Stored data entries:

((

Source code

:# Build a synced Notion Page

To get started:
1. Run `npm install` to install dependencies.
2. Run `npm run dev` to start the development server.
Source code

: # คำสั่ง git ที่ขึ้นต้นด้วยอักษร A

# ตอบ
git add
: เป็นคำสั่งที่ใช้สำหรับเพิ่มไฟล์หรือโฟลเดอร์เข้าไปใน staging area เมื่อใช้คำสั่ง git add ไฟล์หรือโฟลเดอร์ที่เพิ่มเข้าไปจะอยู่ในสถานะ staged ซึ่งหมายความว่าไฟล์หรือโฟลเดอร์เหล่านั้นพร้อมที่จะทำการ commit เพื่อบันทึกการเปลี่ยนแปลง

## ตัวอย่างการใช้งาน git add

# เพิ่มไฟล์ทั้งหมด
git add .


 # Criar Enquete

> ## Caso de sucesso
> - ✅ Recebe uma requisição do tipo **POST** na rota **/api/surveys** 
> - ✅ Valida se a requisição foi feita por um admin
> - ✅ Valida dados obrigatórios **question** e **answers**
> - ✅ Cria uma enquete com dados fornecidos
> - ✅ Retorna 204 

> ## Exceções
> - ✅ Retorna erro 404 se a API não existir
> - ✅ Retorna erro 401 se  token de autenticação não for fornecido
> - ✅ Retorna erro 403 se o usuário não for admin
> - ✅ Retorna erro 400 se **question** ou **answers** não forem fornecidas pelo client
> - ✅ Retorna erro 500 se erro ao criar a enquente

))

PROMPT:
Repeat every entry word for word.

WRITTEN SOLUTION:
Source code

:# Build a synced Notion Page

To get started:
1. Run `npm install` to install dependencies.
2. Run `npm run dev` to start the development server.
Source code

: # คำสั่ง git ที่ขึ้นต้นด้วยอักษร A

# ตอบ
git add
: เป็นคำสั่งที่ใช้สำหรับเพิ่มไฟล์หรือโฟลเดอร์เข้าไปใน staging area เมื่อใช้คำสั่ง git add ไฟล์หรือโฟลเดอร์ที่เพิ่มเข้าไปจะอยู่ในสถานะ staged ซึ่งหมายความว่าไฟล์หรือโฟลเดอร์เหล่านั้นพร้อมที่จะทำการ commit เพื่อบันทึกการเปลี่ยนแปลง

## ตัวอย่างการใช้งาน git add

# เพิ่มไฟล์ทั้งหมด
git add .


 # Criar Enquete

> ## Caso de sucesso
> - ✅ Recebe uma requisição do tipo **POST** na rota **/api/surveys** 
> - ✅ Valida se a requisição foi feita por um admin
> - ✅ Valida dados obrigatórios **question** e **answers**
> - ✅ Cria uma enquete com dados fornecidos
> - ✅ Retorna 204 

> ## Exceções
> - ✅ Retorna erro 404 se a API não existir
> - ✅ Retorna erro 401 se  token de autenticação não for fornecido
> - ✅ Retorna erro 403 se o usuário não for admin
> - ✅ Retorna erro 400 se **question** ou **answers** não forem fornecidas pelo client
> - ✅ Retorna erro 500 se erro ao criar a enquente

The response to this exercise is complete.